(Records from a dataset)
────────────────────
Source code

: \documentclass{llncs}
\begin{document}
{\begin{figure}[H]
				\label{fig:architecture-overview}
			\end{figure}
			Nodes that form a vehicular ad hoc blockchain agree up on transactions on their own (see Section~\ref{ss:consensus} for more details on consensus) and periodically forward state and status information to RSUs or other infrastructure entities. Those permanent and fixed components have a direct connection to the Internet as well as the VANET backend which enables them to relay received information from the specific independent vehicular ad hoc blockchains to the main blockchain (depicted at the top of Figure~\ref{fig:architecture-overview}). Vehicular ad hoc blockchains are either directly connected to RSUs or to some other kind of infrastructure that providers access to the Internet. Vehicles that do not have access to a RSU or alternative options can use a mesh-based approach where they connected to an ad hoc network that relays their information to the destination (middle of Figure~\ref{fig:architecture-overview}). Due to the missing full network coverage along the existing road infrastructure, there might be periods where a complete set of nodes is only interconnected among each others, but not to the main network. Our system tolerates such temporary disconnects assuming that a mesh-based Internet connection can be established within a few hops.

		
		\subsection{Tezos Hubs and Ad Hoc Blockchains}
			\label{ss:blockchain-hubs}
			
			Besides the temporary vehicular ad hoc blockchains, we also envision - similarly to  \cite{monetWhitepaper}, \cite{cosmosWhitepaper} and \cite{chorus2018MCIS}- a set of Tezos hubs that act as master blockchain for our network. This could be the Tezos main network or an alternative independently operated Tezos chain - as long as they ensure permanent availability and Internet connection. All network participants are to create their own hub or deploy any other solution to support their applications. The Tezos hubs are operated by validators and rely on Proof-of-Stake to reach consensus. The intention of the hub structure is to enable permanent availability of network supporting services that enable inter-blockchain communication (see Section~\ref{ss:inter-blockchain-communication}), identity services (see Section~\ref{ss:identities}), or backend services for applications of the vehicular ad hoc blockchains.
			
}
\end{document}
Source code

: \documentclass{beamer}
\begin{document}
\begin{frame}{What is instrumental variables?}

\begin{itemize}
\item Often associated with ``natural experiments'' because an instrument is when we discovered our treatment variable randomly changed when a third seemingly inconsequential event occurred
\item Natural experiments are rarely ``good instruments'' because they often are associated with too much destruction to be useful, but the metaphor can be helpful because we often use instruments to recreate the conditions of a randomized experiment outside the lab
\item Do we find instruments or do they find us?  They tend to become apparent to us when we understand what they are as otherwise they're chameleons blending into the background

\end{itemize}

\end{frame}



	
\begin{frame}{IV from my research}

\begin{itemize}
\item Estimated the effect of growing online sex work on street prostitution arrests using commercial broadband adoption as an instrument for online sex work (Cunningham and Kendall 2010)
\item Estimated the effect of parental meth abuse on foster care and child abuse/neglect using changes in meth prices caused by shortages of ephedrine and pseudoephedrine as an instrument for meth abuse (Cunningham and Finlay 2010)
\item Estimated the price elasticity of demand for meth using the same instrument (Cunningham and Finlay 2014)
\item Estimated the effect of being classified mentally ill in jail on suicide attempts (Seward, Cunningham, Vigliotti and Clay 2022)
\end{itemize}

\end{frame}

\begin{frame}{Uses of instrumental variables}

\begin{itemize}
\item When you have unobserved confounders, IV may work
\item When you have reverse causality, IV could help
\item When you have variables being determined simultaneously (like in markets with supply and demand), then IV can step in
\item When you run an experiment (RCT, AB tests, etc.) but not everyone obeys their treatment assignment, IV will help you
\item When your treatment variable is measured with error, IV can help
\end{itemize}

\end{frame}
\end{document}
────────────────────
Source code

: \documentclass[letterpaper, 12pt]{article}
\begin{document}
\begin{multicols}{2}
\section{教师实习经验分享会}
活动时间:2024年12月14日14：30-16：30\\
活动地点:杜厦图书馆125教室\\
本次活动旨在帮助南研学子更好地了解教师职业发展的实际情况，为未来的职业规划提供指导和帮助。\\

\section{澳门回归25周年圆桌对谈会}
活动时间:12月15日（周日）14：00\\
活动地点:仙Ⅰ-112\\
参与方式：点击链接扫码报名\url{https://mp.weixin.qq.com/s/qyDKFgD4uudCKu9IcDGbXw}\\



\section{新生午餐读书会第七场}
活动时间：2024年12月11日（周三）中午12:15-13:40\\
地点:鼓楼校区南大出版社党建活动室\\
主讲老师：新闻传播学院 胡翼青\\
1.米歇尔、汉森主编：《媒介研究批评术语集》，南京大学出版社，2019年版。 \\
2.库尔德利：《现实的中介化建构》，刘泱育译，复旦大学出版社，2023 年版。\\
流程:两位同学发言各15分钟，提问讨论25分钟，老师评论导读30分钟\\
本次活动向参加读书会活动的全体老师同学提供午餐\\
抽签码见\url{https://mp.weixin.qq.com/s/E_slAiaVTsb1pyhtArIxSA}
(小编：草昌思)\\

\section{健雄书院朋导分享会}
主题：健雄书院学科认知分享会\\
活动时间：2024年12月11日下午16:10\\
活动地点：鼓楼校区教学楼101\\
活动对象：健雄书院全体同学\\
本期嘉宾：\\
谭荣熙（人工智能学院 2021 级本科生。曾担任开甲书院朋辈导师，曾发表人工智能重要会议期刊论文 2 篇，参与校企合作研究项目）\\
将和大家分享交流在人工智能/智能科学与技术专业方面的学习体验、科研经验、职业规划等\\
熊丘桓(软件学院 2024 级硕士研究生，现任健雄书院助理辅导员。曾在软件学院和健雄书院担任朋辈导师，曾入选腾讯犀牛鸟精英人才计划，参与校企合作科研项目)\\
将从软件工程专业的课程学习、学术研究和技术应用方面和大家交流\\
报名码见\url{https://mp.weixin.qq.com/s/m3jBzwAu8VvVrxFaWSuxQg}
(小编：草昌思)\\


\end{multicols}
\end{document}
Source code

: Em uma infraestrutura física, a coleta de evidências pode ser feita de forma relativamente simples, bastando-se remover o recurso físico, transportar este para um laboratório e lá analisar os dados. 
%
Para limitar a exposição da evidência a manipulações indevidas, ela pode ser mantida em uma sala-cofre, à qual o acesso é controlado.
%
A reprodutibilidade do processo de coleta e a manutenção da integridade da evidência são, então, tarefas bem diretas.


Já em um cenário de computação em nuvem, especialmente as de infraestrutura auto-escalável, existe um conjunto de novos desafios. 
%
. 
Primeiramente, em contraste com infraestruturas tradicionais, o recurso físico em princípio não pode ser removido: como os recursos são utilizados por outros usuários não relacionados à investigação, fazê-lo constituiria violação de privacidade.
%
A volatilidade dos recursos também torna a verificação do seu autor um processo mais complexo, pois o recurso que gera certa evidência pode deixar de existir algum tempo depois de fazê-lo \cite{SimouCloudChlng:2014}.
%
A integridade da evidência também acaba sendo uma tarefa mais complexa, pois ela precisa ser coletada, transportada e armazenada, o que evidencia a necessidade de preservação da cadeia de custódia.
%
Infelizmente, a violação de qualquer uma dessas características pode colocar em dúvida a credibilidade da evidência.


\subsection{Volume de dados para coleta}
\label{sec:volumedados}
────────────────────
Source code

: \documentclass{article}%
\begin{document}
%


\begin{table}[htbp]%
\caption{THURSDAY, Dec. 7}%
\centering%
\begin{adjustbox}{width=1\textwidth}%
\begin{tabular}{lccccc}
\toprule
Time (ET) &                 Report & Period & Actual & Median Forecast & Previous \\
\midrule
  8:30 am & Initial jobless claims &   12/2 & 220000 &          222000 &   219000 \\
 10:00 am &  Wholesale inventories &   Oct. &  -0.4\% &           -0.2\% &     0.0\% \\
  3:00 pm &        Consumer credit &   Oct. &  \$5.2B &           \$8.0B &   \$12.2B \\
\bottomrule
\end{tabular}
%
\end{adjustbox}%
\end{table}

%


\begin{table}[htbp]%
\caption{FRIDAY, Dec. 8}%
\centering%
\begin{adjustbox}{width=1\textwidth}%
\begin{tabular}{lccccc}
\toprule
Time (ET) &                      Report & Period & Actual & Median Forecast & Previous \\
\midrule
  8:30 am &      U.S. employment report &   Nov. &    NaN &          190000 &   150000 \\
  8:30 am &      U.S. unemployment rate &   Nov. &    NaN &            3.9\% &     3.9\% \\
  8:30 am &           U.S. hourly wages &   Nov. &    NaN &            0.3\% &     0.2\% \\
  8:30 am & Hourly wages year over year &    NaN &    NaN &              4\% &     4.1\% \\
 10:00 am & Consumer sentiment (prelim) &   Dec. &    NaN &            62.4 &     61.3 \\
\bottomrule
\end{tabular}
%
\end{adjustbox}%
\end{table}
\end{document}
────────────────────
Required work: Search the records for the string "documentclass" and, wherever a line contains it, please copy that line.

Response box:
: \documentclass{llncs}
: \documentclass{beamer}
: \documentclass[letterpaper, 12pt]{article}
: \documentclass{article}%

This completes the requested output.